LOTHAR BAUMGARTEN

Lives & works in Düsseldorf (Germany)
Very active in: 70s, 80s, 90s, 2000s, Current decade


More links:
www.lotharbaumgarten.net

Baumgarten has worked with installation, photography, sculpture and film. He has a local and contextual approach to his work which allows him to analyse and interpret cultural phenomena in a way which surprises the viewer.

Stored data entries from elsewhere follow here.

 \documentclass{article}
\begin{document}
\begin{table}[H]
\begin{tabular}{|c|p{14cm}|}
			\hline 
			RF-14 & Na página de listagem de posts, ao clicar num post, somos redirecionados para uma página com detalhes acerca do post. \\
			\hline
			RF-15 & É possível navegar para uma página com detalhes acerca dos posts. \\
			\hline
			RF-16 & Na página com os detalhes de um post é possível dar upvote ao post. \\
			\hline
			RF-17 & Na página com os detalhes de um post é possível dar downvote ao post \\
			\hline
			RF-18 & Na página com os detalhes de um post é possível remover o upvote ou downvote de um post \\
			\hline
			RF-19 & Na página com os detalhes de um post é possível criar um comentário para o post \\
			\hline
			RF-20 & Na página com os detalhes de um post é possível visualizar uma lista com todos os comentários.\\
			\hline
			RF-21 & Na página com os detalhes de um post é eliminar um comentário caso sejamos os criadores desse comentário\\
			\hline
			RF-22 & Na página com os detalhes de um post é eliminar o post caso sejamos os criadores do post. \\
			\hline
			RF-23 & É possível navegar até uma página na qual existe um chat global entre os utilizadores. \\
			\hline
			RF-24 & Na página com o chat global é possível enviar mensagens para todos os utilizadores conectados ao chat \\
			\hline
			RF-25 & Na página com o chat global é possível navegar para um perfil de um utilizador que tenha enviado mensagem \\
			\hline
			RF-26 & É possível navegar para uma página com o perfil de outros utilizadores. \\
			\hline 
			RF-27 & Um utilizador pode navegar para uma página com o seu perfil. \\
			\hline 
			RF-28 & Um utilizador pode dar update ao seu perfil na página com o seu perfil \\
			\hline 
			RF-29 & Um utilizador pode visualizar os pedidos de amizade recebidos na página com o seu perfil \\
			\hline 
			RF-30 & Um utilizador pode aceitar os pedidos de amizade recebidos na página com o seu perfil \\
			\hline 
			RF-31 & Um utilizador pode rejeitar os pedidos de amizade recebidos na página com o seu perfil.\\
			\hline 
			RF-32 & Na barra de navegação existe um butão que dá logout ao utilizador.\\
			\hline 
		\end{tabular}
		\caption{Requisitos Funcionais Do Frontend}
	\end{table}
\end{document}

He represented Germany at the 1984 Venice Biennale , where his work consisted of the names of Amazonian peoples engraved into a marble floor and filled with resin. He has since exhibited this same style of Land Art in galleries suuch as the Tate . Baumgarten lived among the Yanomami Indians in the Amazonian jungle for sustained periods between 1978 and 1980 and this experience influenced his work in an obvious manner. His ideas on ecological, colonial and anthropological themes are presented profoundly in his pieces. On a number of ocassions he has sought to portray the impact of European invaders on South American areas and in both his photography and installations he uses light and natural materials to represent conflicting peoples and the Western perception of Tribal life.

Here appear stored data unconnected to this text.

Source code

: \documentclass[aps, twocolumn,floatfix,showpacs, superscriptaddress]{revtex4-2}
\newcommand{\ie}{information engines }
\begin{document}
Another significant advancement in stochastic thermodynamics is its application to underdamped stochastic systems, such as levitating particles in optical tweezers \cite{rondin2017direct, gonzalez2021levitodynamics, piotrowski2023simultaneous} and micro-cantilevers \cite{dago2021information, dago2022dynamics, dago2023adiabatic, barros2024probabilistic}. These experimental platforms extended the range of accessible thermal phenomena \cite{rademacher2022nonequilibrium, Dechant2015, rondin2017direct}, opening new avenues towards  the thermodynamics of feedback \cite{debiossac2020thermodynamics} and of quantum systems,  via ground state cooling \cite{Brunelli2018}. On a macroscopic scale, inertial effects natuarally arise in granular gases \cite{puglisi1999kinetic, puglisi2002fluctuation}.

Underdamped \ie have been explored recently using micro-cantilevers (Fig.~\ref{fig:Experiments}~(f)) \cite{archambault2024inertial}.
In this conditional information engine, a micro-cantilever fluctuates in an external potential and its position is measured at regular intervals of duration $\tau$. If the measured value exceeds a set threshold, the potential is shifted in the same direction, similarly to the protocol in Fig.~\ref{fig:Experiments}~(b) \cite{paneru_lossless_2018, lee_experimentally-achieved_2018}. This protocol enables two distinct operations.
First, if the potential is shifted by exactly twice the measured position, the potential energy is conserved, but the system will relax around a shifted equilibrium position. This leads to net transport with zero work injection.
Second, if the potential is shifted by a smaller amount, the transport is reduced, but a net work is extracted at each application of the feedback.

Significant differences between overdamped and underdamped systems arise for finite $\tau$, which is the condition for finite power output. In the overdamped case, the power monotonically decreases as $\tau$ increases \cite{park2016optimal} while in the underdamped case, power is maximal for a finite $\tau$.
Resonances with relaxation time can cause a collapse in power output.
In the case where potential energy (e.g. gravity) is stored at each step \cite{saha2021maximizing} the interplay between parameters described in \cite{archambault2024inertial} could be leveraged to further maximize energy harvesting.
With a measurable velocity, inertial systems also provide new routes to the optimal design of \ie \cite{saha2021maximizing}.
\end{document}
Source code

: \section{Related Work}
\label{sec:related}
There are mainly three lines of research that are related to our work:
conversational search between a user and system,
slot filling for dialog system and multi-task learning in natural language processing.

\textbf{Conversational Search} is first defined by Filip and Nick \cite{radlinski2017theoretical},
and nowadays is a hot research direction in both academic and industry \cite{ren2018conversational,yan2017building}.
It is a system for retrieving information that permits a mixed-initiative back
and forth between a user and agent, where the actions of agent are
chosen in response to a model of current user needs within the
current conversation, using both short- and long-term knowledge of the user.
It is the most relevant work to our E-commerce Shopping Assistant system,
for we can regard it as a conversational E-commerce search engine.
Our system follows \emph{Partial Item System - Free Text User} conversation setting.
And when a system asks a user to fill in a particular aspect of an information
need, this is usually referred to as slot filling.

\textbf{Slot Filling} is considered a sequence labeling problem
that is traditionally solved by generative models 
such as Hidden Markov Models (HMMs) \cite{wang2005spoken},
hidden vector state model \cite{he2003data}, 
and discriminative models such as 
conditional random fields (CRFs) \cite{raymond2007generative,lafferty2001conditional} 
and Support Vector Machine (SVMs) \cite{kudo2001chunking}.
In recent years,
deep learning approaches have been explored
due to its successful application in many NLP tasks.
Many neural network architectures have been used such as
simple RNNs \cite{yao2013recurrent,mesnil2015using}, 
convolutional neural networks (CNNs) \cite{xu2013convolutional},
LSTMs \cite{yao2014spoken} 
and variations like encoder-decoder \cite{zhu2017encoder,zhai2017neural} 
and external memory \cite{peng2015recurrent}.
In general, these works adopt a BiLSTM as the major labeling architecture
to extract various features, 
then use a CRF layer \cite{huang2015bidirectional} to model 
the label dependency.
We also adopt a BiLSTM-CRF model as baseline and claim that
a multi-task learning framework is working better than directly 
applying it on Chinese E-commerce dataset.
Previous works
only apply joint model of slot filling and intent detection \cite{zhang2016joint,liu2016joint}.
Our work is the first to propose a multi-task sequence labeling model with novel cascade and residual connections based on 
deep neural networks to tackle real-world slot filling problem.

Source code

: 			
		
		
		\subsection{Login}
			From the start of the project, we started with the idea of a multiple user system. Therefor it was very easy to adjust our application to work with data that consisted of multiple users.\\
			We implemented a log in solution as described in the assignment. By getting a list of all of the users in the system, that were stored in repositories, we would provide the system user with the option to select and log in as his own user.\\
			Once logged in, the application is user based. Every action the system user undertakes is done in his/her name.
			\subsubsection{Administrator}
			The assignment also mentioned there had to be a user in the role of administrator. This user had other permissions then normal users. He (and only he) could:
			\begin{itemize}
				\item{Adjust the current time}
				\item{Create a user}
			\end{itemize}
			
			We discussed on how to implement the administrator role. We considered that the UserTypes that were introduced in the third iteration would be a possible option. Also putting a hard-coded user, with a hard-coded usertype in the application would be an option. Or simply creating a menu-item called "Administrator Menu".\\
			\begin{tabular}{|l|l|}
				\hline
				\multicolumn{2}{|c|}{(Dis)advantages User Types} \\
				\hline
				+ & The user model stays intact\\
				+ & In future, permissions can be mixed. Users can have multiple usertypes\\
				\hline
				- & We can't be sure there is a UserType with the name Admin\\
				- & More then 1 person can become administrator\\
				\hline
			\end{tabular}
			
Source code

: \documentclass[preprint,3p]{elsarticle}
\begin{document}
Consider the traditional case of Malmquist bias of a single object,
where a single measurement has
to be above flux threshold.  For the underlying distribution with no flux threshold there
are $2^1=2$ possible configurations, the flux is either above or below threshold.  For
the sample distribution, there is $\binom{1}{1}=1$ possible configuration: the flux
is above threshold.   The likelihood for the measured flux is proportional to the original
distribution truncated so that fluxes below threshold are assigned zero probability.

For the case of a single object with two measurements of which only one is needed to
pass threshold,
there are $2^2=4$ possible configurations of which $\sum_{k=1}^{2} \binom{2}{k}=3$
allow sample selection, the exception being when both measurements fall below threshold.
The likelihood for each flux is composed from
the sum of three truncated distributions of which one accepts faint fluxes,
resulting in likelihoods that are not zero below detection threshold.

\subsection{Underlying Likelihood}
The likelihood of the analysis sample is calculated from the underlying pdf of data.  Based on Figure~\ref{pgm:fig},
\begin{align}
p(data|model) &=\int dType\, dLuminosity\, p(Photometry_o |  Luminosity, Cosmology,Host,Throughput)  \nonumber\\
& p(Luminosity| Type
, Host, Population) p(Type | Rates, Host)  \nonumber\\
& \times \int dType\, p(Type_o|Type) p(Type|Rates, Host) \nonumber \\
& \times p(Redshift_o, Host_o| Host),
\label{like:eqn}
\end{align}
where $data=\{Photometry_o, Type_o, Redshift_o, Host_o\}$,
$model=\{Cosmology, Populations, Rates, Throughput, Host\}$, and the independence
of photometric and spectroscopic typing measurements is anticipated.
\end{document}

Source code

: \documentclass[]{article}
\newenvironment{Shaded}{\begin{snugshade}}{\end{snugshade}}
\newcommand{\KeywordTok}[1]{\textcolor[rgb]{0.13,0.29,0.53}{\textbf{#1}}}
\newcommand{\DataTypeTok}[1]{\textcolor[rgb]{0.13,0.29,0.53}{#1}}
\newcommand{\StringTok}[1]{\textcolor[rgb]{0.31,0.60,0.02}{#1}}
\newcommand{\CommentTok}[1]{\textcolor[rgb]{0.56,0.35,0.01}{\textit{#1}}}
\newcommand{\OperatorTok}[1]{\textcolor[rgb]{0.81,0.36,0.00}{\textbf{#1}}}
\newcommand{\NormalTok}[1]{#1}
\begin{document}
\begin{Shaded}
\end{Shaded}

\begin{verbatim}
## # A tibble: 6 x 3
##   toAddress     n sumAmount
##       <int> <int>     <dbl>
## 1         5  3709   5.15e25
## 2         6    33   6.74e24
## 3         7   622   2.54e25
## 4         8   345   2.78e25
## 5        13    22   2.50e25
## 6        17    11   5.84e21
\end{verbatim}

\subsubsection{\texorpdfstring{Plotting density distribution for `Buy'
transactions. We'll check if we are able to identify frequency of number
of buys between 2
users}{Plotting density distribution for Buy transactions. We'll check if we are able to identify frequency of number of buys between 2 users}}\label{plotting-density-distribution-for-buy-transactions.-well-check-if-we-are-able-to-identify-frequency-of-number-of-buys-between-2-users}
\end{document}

In describing his unique form and style he states "My work is not a question of strategy or mode of opinion. Rather it is based on principles, guided by intuition. Measurement and proportion are the instruments of my thought and, a grammar which reflects the elementary spatial relationships and a rational sense of timing and emphasis are fundamental to my artistic practice. It is about the sensual qualities embedded in the body of space, its materialization and form. My work is not about installation or concept arts: it is art that does not ignore its architectural context. The work takes material form by integrating given structures into a complex whole and by creating a canon of references among individual, site-specific elements. This dynamic is a dialectic in which a critical discourse with contemporary culture unfolds within an architectural framework. The content becomes the form. My critical approach does not intend to offer autobiographical solutions to universal problems. I believe art should encourage us to question the status quo and the structures that allow it to persist."